Палач, котораго звали мастером Гиацинтом, мигом раздел несчастного, связал его и за руки поднял к потолку.
Марцио вытерпел страшные муки, не испустив даже вздоха; и только когда его потихоньку спускали на пол, бес его зашептал ему в уши: «чего ты ждешь?» И в памяти его как в зеркале отразилась его вся жизнь: он был обманут друзьями, преследуем людьми в самых дорогих привязанностях; сыновняя любовь сделала его бандитом; любовь к женщине – лукавым и притворным; любовь к Беатриче – убийцей.
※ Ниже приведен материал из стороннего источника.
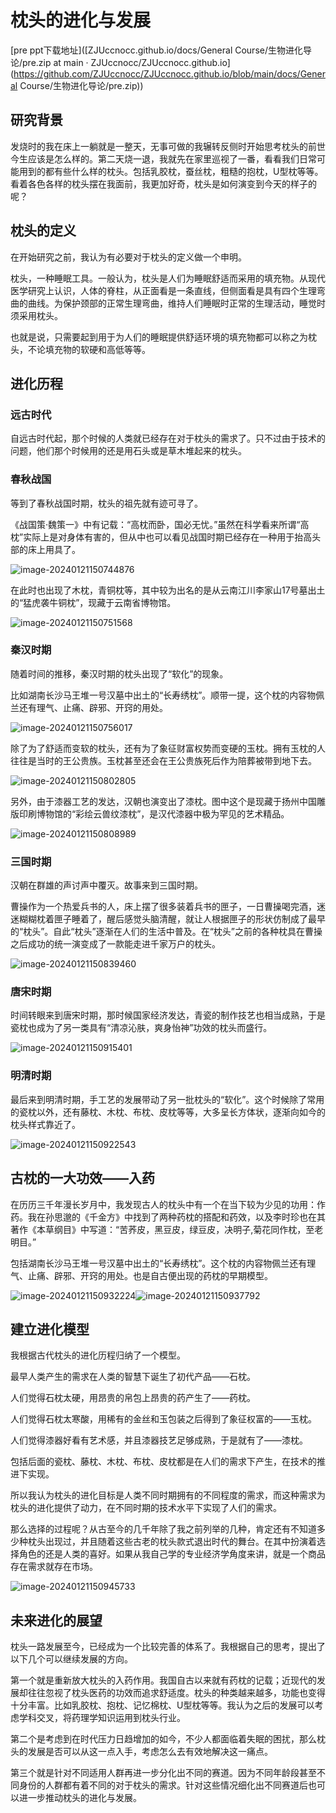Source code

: # 枕头的进化与发展

[pre ppt下载地址]([ZJUccnocc.github.io/docs/General Course/生物进化导论/pre.zip at main · ZJUccnocc/ZJUccnocc.github.io](https://github.com/ZJUccnocc/ZJUccnocc.github.io/blob/main/docs/General Course/生物进化导论/pre.zip))

## 研究背景

发烧时的我在床上一躺就是一整天，无事可做的我辗转反侧时开始思考枕头的前世今生应该是怎么样的。第二天烧一退，我就先在家里巡视了一番，看看我们日常可能用到的都有些什么样的枕头。包括乳胶枕，蚕丝枕，粗糙的抱枕，U型枕等等。看着各色各样的枕头摆在我面前，我更加好奇，枕头是如何演变到今天的样子的呢？

## 枕头的定义

在开始研究之前，我认为有必要对于枕头的定义做一个申明。

枕头，一种睡眠工具。一般认为，枕头是人们为睡眠舒适而采用的填充物。从现代医学研究上认识，人体的脊柱，从正面看是一条直线，但侧面看是具有四个生理弯曲的曲线。为保护颈部的正常生理弯曲，维持人们睡眠时正常的生理活动，睡觉时须采用枕头。

也就是说，只需要起到用于为人们的睡眠提供舒适环境的填充物都可以称之为枕头，不论填充物的软硬和高低等等。

## 进化历程

### 远古时代

自远古时代起，那个时候的人类就已经存在对于枕头的需求了。只不过由于技术的问题，他们那个时候用的还是用石头或是草木堆起来的枕头。

### 春秋战国

等到了春秋战国时期，枕头的祖先就有迹可寻了。

《战国策·魏策一》中有记载：“高枕而卧，国必无忧。”虽然在科学看来所谓“高枕”实际上是对身体有害的，但从中也可以看见战国时期已经存在一种用于抬高头部的床上用具了。

![image-20240121150744876](./%E6%9E%95%E5%A4%B4%E7%9A%84%E8%BF%9B%E5%8C%96%E4%B8%8E%E5%8F%91%E5%B1%95img/image-20240121150744876.png)

在此时也出现了木枕，青铜枕等，其中较为出名的是从云南江川李家山17号墓出土的“猛虎袭牛铜枕”，现藏于云南省博物馆。

![image-20240121150751568](./%E6%9E%95%E5%A4%B4%E7%9A%84%E8%BF%9B%E5%8C%96%E4%B8%8E%E5%8F%91%E5%B1%95img/image-20240121150751568.png)

### 秦汉时期

随着时间的推移，秦汉时期的枕头出现了“软化”的现象。

比如湖南长沙马王堆一号汉墓中出土的“长寿绣枕”。顺带一提，这个枕的内容物佩兰还有理气、止痛、辟邪、开窍的用处。

![image-20240121150756017](./%E6%9E%95%E5%A4%B4%E7%9A%84%E8%BF%9B%E5%8C%96%E4%B8%8E%E5%8F%91%E5%B1%95img/image-20240121150756017.png)

除了为了舒适而变软的枕头，还有为了象征财富权势而变硬的玉枕。拥有玉枕的人往往是当时的王公贵族。玉枕甚至还会在王公贵族死后作为陪葬被带到地下去。

![image-20240121150802805](./%E6%9E%95%E5%A4%B4%E7%9A%84%E8%BF%9B%E5%8C%96%E4%B8%8E%E5%8F%91%E5%B1%95img/image-20240121150802805.png)

另外，由于漆器工艺的发达，汉朝也演变出了漆枕。图中这个是现藏于扬州中国雕版印刷博物馆的“彩绘云兽纹漆枕”，是汉代漆器中极为罕见的艺术精品。

![image-20240121150808989](./%E6%9E%95%E5%A4%B4%E7%9A%84%E8%BF%9B%E5%8C%96%E4%B8%8E%E5%8F%91%E5%B1%95img/image-20240121150808989.png)

### 三国时期

汉朝在群雄的声讨声中覆灭。故事来到三国时期。

曹操作为一个热爱兵书的人，床上摆了很多装着兵书的匣子，一日曹操喝完酒，迷迷糊糊枕着匣子睡着了，醒后感觉头脑清醒，就让人根据匣子的形状仿制成了最早的“枕头”。自此“枕头”逐渐在人们的生活中普及。在“枕头”之前的各种枕具在曹操之后成功的统一演变成了一款能走进千家万户的枕头。

![image-20240121150839460](./%E6%9E%95%E5%A4%B4%E7%9A%84%E8%BF%9B%E5%8C%96%E4%B8%8E%E5%8F%91%E5%B1%95img/image-20240121150839460.png)

### 唐宋时期

时间转眼来到唐宋时期，那时候国家经济发达，青瓷的制作技艺也相当成熟，于是瓷枕也成为了另一类具有“清凉沁肤，爽身怡神”功效的枕头而盛行。

![image-20240121150915401](./%E6%9E%95%E5%A4%B4%E7%9A%84%E8%BF%9B%E5%8C%96%E4%B8%8E%E5%8F%91%E5%B1%95img/image-20240121150915401.png)

### 明清时期

最后来到明清时期，手工艺的发展带动了另一批枕头的“软化”。这个时候除了常用的瓷枕以外，还有藤枕、木枕、布枕、皮枕等等，大多呈长方体状，逐渐向如今的枕头样式靠近了。

![image-20240121150922543](./%E6%9E%95%E5%A4%B4%E7%9A%84%E8%BF%9B%E5%8C%96%E4%B8%8E%E5%8F%91%E5%B1%95img/image-20240121150922543.png)

## 古枕的一大功效——入药

在历历三千年漫长岁月中，我发现古人的枕头中有一个在当下较为少见的功用：作药。我在孙思邈的《千金方》中找到了两种药枕的搭配和药效，以及李时珍也在其著作《本草纲目》中写道：“苦荞皮，黑豆皮，绿豆皮，决明子,菊花同作枕，至老明目。”

包括湖南长沙马王堆一号汉墓中出土的“长寿绣枕”。这个枕的内容物佩兰还有理气、止痛、辟邪、开窍的用处。也是自古便出现的药枕的早期模型。

![image-20240121150932224](./%E6%9E%95%E5%A4%B4%E7%9A%84%E8%BF%9B%E5%8C%96%E4%B8%8E%E5%8F%91%E5%B1%95img/image-20240121150932224.png)![image-20240121150937792](./%E6%9E%95%E5%A4%B4%E7%9A%84%E8%BF%9B%E5%8C%96%E4%B8%8E%E5%8F%91%E5%B1%95img/image-20240121150937792.png)

## 建立进化模型

我根据古代枕头的进化历程归纳了一个模型。

最早人类产生的需求在人类的智慧下诞生了初代产品——石枕。

人们觉得石枕太硬，用昂贵的帛包上昂贵的药产生了——药枕。

人们觉得石枕太寒酸，用稀有的金丝和玉包装之后得到了象征权富的——玉枕。

人们觉得漆器好看有艺术感，并且漆器技艺足够成熟，于是就有了——漆枕。

包括后面的瓷枕、藤枕、木枕、布枕、皮枕都是在人们的需求下产生，在技术的推进下实现。

所以我认为枕头的进化目标是人类不同时期拥有的不同程度的需求，而这种需求为枕头的进化提供了动力，在不同时期的技术水平下实现了人们的需求。

那么选择的过程呢？从古至今的几千年除了我之前列举的几种，肯定还有不知道多少种枕头出现过，并且随着这些古老的枕头款式退出时代的舞台。在其中扮演着选择角色的还是人类的喜好。如果从我自己学的专业经济学角度来讲，就是一个商品存在需求就存在市场。

![image-20240121150945733](./%E6%9E%95%E5%A4%B4%E7%9A%84%E8%BF%9B%E5%8C%96%E4%B8%8E%E5%8F%91%E5%B1%95img/image-20240121150945733.png)

## 未来进化的展望

枕头一路发展至今，已经成为一个比较完善的体系了。我根据自己的思考，提出了以下几个可以继续发展的方向。

第一个就是重新放大枕头的入药作用。我国自古以来就有药枕的记载；近现代的发展却往往忽视了枕头医药的功效而追求舒适度。枕头的种类越来越多，功能也变得十分丰富。比如乳胶枕、抱枕、记忆棉枕、U型枕等等。我认为之后的发展可以考虑学科交叉，将药理学知识运用到枕头行业。

第二个是考虑到在时代压力日趋增加的如今，不少人都面临着失眠的困扰，那么枕头的发展是否可以从这一点入手，考虑怎么去有效地解决这一痛点。

第三个就是针对不同适用人群再进一步分化出不同的赛道。因为不同年龄段甚至不同身份的人群都有着不同的对于枕头的需求。针对这些情况细化出不同赛道后也可以进一步推动枕头的进化与发展。
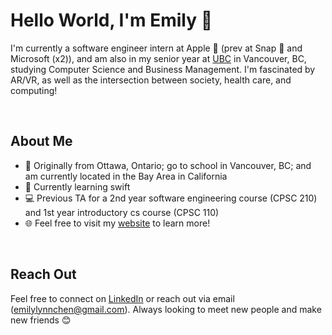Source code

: # Hello World, I'm Emily 👋

I'm currently a software engineer intern at Apple  (prev at Snap 👻 and Microsoft (x2)), and am also in my senior year at [UBC](https://www.ubc.ca/) in Vancouver, BC, studying Computer Science and Business Management. I'm fascinated by AR/VR, as well as the intersection between society, health care, and computing!

<br/>


## About Me

- 📍  Originally from Ottawa, Ontario; go to school in Vancouver, BC; and am currently located in the Bay Area in California
- 🌱  Currently learning swift
- 💻  Previous TA for a 2nd year software engineering course (CPSC 210) and 1st year introductory cs course (CPSC 110)
- 🌐  Feel free to visit my [website](https://emilylynnchen.netlify.app/) to learn more!


<br/>

## Reach Out

Feel free to connect on [LinkedIn](https://www.linkedin.com/in/emily-c-55680b124/) or reach out via email (emilylynnchen@gmail.com). Always looking to meet new people and make new friends 😊


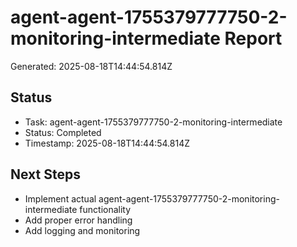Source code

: # agent-agent-1755379777750-2-monitoring-intermediate Report

Generated: 2025-08-18T14:44:54.814Z

## Status
- Task: agent-agent-1755379777750-2-monitoring-intermediate
- Status: Completed
- Timestamp: 2025-08-18T14:44:54.814Z

## Next Steps
- Implement actual agent-agent-1755379777750-2-monitoring-intermediate functionality
- Add proper error handling
- Add logging and monitoring
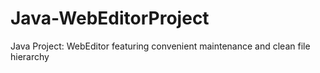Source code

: # Java-WebEditorProject
Java Project: WebEditor featuring convenient maintenance and clean file hierarchy
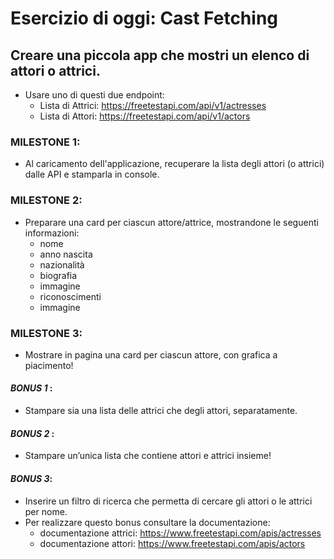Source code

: 



# Esercizio di oggi: Cast Fetching

## Creare una piccola app che mostri un elenco di attori o attrici.

 - Usare uno di questi due endpoint:
   - Lista di Attrici:   https://freetestapi.com/api/v1/actresses
   - Lista di Attori:  https://freetestapi.com/api/v1/actors

### MILESTONE 1: 
 - Al caricamento dell'applicazione, recuperare la lista degli attori (o attrici) dalle API e stamparla in console.

### MILESTONE 2:
 - Preparare una card per ciascun attore/attrice, mostrandone le seguenti informazioni:
   - nome
   - anno nascita
   - nazionalità
   - biografia
   - immagine
   - riconoscimenti
   - immagine

### MILESTONE 3:
- Mostrare in pagina una card per ciascun attore, con grafica a piacimento!

#### *BONUS 1* :
 - Stampare sia una lista delle attrici che degli attori, separatamente.

#### *BONUS 2* :
 - Stampare un’unica lista che contiene attori e attrici insieme!

#### *BONUS 3*:
 - Inserire un filtro di ricerca che permetta di cercare gli attori o le attrici per nome.
 - Per realizzare questo bonus consultare la documentazione:
   - documentazione attrici: https://www.freetestapi.com/apis/actresses
   - documentazione attori: https://www.freetestapi.com/apis/actors
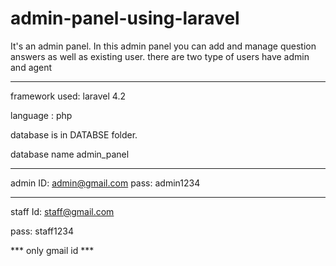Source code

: # admin-panel-using-laravel


It's an admin panel. In this admin panel you can add and manage question answers as well as existing user. there are two type of users have admin and agent

------------------------------------------------

framework used: laravel 4.2

language : php

database is in DATABSE folder.

database name admin_panel

------------------------------------------------
admin
ID: admin@gmail.com
pass: admin1234

------------------------------------------------
staff
Id: staff@gmail.com

pass: staff1234

*** only gmail id ***
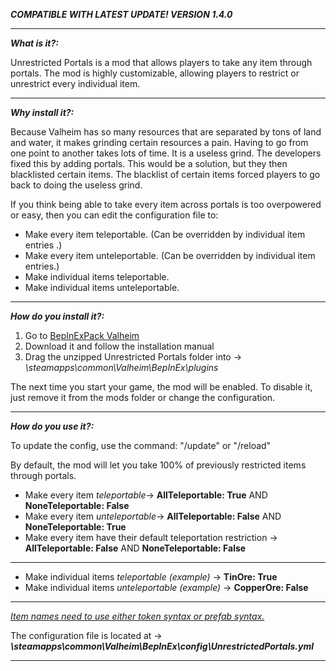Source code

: *_**COMPATIBLE WITH LATEST UPDATE! VERSION 1.4.0**_*
___________________________________________________________________________________
_**What is it?:**_

Unrestricted Portals is a mod that allows players to take any item through portals. The mod is highly customizable, allowing players to restrict or unrestrict every individual item.
___________________________________________________________________________________
_**Why install it?:**_

Because Valheim has so many resources that are separated by tons of land and water, it makes grinding certain resources a pain. Having to go from one point ﻿to another takes lots of time. It is a useless grind. The developers fixed this by adding portals. This would be a solution, but they then blacklisted certain items. The blacklist of certain items forced players to go back to doing the useless grind.

If you think being able to take every item across portals is too overpowered or easy, then you can edit the configuration file to:


- Make every item teleportable. (Can be overridden by individual item entries .)
- Make every item unteleportable. (Can be overridden by individual item entries.)
- Make individual items teleportable.
- Make individual items unteleportable.


___________________________________________________________________________________
_**How do you install it?:**_

1) Go to [BepInExPack Valheim](https://valheim.thunderstore.io/package/denikson/BepInExPack_Valheim/)
2) Download it and follow the installation manual
3) Drag the unzipped Unrestricted Portals folder into -> *<Steam Location>\steamapps\common\Valheim\BepInEx\plugins*

The next time you start your game, the mod will be enabled. To disable it, just remove it from the mods folder or change the configuration.
___________________________________________________________________________________
_**How do you use it?:**_

To update the config, use the command:
"/update" or "/reload"

By default, the mod will let you take 100% of previously restricted items through portals.


- Make every item _teleportable_-> **AllTeleportable: True** AND **NoneTeleportable: False**
- Make every item _unteleportable_-> **AllTeleportable: False** AND **NoneTeleportable: True**
- Make every item have their default teleportation restriction -> **AllTeleportable: False** AND **NoneTeleportable: False**
****
- Make individual items _teleportable (example)_ -> **TinOre: True**
- Make individual items _unteleportable (example)_ -> **CopperOre: False**
****


_[ Item names need to use either token syntax or prefab syntax.](https://github.com/Valheim-Modding/Wiki/wiki/ObjectDB-Table)_

The configuration file is located at -> ***<Steam Location>\steamapps\common\Valheim\BepInEx\config\UnrestrictedPortals.yml***
___________________________________________________________________________________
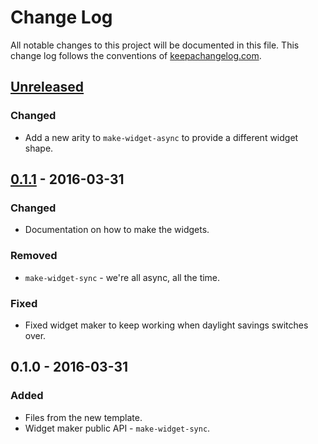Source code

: # Change Log
All notable changes to this project will be documented in this file. This change log follows the conventions of [keepachangelog.com](http://keepachangelog.com/).

## [Unreleased][unreleased]
### Changed
- Add a new arity to `make-widget-async` to provide a different widget shape.

## [0.1.1] - 2016-03-31
### Changed
- Documentation on how to make the widgets.

### Removed
- `make-widget-sync` - we're all async, all the time.

### Fixed
- Fixed widget maker to keep working when daylight savings switches over.

## 0.1.0 - 2016-03-31
### Added
- Files from the new template.
- Widget maker public API - `make-widget-sync`.

[unreleased]: https://github.com/your-name/eventsourcing/compare/0.1.1...HEAD
[0.1.1]: https://github.com/your-name/eventsourcing/compare/0.1.0...0.1.1
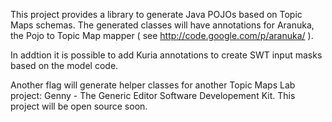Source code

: This project provides a library to generate Java POJOs based on Topic Maps schemas. The generated classes will have annotations for Aranuka, the Pojo to Topic Map mapper ( see http://code.google.com/p/aranuka/ ).

In addtion it is possible to add Kuria annotations to create SWT input masks based on the model code.

Another flag will generate helper classes for another Topic Maps Lab project: Genny - The Generic Editor Software Developement Kit. This project will be open source soon.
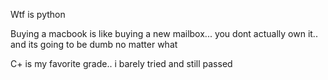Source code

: Wtf is python

Buying a macbook is like buying a new mailbox...  you dont actually own it..  and its going to be dumb no matter what

C+ is my favorite grade..  i barely tried and still passed
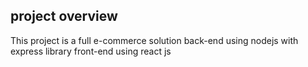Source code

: ## project overview

This project is a full e-commerce solution
back-end using nodejs with express library
front-end using react js
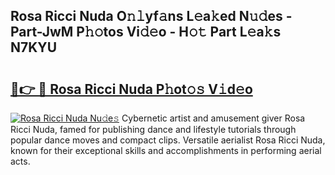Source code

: ## Rosa Ricci Nuda O𝚗𝚕yf𝚊ns L𝚎a𝚔ed N𝚞𝚍es - Part-JwM P𝚑𝚘tos Vi𝚍𝚎o - H𝚘𝚝 Part L𝚎a𝚔s N7KYU

# <h2><a href="http://kf646rw.oniu.top/?m=Rosa+Ricci+Nuda">🔗👉 🔴 Rosa Ricci Nuda P𝚑ot𝚘𝚜 V𝚒d𝚎o</a></h2>

[![Rosa Ricci Nuda Nu𝚍e𝚜](https://i.imgur.com/0qMVB7G.gif)](http://kf646rw.oniu.top/?m=Rosa+Ricci+Nuda)
Cybernetic artist and amusement giver Rosa Ricci Nuda, famed for publishing dance and lifestyle tutorials through popular dance moves and compact clips. Versatile aerialist Rosa Ricci Nuda, known for their exceptional skills and accomplishments in performing aerial acts.  
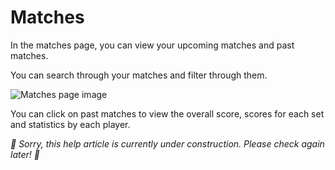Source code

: # Matches

In the matches page, you can view your upcoming matches and past matches.

You can search through your matches and filter through them.

![Matches page image](/help/matches-page-image.jpg)

You can click on past matches to view the overall score, scores for each set and statistics by each player.

_🚧 Sorry, this help article is currently under construction. Please check again later! 🚧_
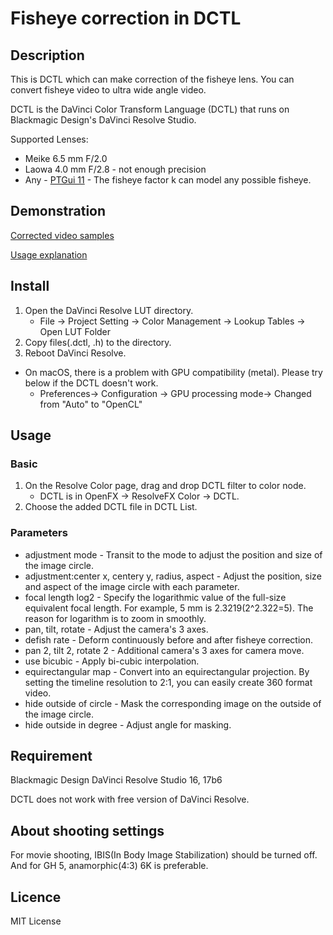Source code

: Fisheye correction in DCTL
====

## Description

This is DCTL which can make correction of the fisheye lens.
You can convert fisheye video to ultra wide angle video.

DCTL is the DaVinci Color Transform Language (DCTL) that runs on Blackmagic Design's DaVinci Resolve Studio.

Supported Lenses:
- Meike 6.5 mm F/2.0
- Laowa 4.0 mm F/2.8 - not enough precision
- Any - [PTGui 11](https://wiki.panotools.org/Fisheye_Projection) - The fisheye factor k can model any possible fisheye. 

## Demonstration

[Corrected video samples](https://www.youtube.com/playlist?list=PLsqEeiE8zVJUeSfI9roCVS3D1I04Xmk4k)

[Usage explanation](https://youtu.be/w6r0EYwTiZo)

## Install

1. Open the DaVinci Resolve LUT directory.
    * File -> Project Setting -> Color Management -> Lookup Tables -> Open LUT Folder
2. Copy files(.dctl, .h) to the directory.
3. Reboot DaVinci Resolve.

* On macOS, there is a problem with GPU compatibility (metal). Please try below if the DCTL doesn't work.
    * Preferences-> Configuration -> GPU processing mode-> Changed from "Auto" to "OpenCL"

## Usage

### Basic

1. On the Resolve Color page, drag and drop DCTL filter to color node.
    * DCTL is in OpenFX -> ResolveFX Color -> DCTL.
2. Choose the added DCTL file in DCTL List.

### Parameters

* adjustment mode - Transit to the mode to adjust the position and size of the image circle.
* adjustment:center x, centery y, radius, aspect - Adjust the position, size and aspect of the image circle with each parameter.
* focal length log2 - Specify the logarithmic value of the full-size equivalent focal length. For example, 5 mm is 2.3219(2^2.322=5). The reason for logarithm is to zoom in smoothly.
* pan, tilt, rotate - Adjust the camera's 3 axes.
* defish rate - Deform continuously before and after fisheye correction.
* pan 2, tilt 2, rotate 2 - Additional camera's 3 axes for camera move.
* use bicubic - Apply bi-cubic interpolation.
* equirectangular map - Convert into an equirectangular projection. By setting the timeline resolution to 2:1, you can easily create 360 format video.
* hide outside of circle - Mask the corresponding image on the outside of the image circle.
* hide outside in degree - Adjust angle for masking.

## Requirement

Blackmagic Design DaVinci Resolve Studio 16, 17b6

DCTL does not work with free version of DaVinci Resolve.

## About shooting settings

For movie shooting, IBIS(In Body Image Stabilization) should be turned off.
And for GH 5, anamorphic(4:3) 6K is preferable.

## Licence

MIT License
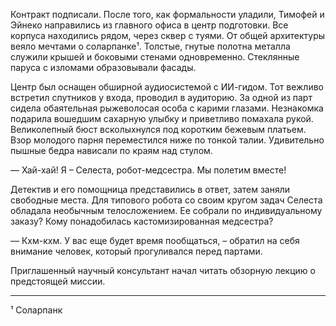Контракт подписали. После того, как формальности уладили, Тимофей и Эйнеко направились из главного офиса в центр подготовки. Все корпуса находились рядом, через сквер с туями. От общей архитектуры веяло мечтами о соларпанке¹. Толстые, гнутые полотна металла служили крышей и боковыми стенами одновременно. Стеклянные паруса с изломами образовывали фасады.

Центр был оснащен обширной аудиосистемой с ИИ-гидом. Тот вежливо встретил спутников у входа, проводил в аудиторию. За одной из парт сидела обаятельная рыжеволосая особа с карими глазами. Незнакомка подарила вошедшим сахарную улыбку и приветливо помахала рукой. Великолепный бюст всколыхнулся под коротким бежевым платьем. Взор молодого парня переместился ниже по тонкой талии. Удивительно пышные бедра нависали по краям над стулом.

— Хай-хай! Я – Селеста, робот-медсестра. Мы полетим вместе!

Детектив и его помощница представились в ответ, затем заняли свободные места. Для типового робота со своим кругом задач Селеста обладала необычным телосложением. Ее собрали по индивидуальному заказу? Кому понадобилась кастомизированная медсестра?

— Кхм-кхм. У вас еще будет время пообщаться, – обратил на себя внимание человек, который прогуливался перед партами.

Приглашенный научный консультант начал читать обзорную лекцию о предстоящей миссии. 


---
¹ Соларпанк 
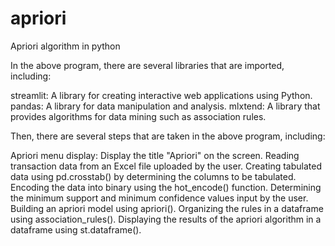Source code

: # apriori
Apriori algorithm in python

In the above program, there are several libraries that are imported, including:

streamlit: A library for creating interactive web applications using Python.
pandas: A library for data manipulation and analysis.
mlxtend: A library that provides algorithms for data mining such as association rules.

Then, there are several steps that are taken in the above program, including:

Apriori menu display: Display the title "Apriori" on the screen.
Reading transaction data from an Excel file uploaded by the user.
Creating tabulated data using pd.crosstab() by determining the columns to be tabulated.
Encoding the data into binary using the hot_encode() function.
Determining the minimum support and minimum confidence values input by the user.
Building an apriori model using apriori().
Organizing the rules in a dataframe using association_rules().
Displaying the results of the apriori algorithm in a dataframe using st.dataframe().
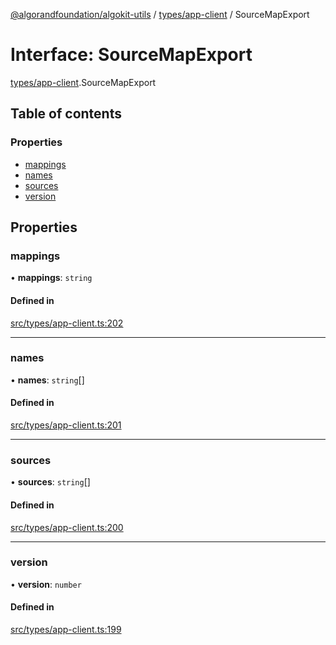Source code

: [@algorandfoundation/algokit-utils](../README.md) / [types/app-client](../modules/types_app_client.md) / SourceMapExport

# Interface: SourceMapExport

[types/app-client](../modules/types_app_client.md).SourceMapExport

## Table of contents

### Properties

- [mappings](types_app_client.SourceMapExport.md#mappings)
- [names](types_app_client.SourceMapExport.md#names)
- [sources](types_app_client.SourceMapExport.md#sources)
- [version](types_app_client.SourceMapExport.md#version)

## Properties

### mappings

• **mappings**: `string`

#### Defined in

[src/types/app-client.ts:202](https://github.com/algorandfoundation/algokit-utils-ts/blob/main/src/types/app-client.ts#L202)

___

### names

• **names**: `string`[]

#### Defined in

[src/types/app-client.ts:201](https://github.com/algorandfoundation/algokit-utils-ts/blob/main/src/types/app-client.ts#L201)

___

### sources

• **sources**: `string`[]

#### Defined in

[src/types/app-client.ts:200](https://github.com/algorandfoundation/algokit-utils-ts/blob/main/src/types/app-client.ts#L200)

___

### version

• **version**: `number`

#### Defined in

[src/types/app-client.ts:199](https://github.com/algorandfoundation/algokit-utils-ts/blob/main/src/types/app-client.ts#L199)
Какого рода была эта последняя любовь? Он и сам не понимал ясно: часто случалось ему начать думать об Анете, а кончить Беатриче, или наоборот; душа его блуждала между отчаянною любовью и любовью невозможною. От постоянной, гнетущей скорби он исчах и потерял охоту ко всему. Часто, прислонившись к утесу, он апатично лежал целые часы на берегу Неаполитанского залива и глядел на гладкую поверхность воды. Он чувствовал слабость во всех членах; лоб и руки его были постоянно покрыты холодным потом; его душил кашель; кровохарканье и розовые пятна на щеках слишком ясно доказывали ему, что дни его сочтены. Не раз, с бритвой или пистолетом в руках, он готов был положить конец жизни, исполненной несчастий и преступлений; но желание видеть прежде Беатриче счастливой и спокойной удерживало его всякий раз: он действительно объяснял себе этим одним предлогом животный инстинкт самосохранения, усиленный вдобавок физической слабостью. В Марцио умерла большая часть его самого, много жизни и храбрости исчезло в нем. Это последнее испытание, хотя он вынес его стойко, так ослабило его, что он возжелал смерти, как высшаго блага.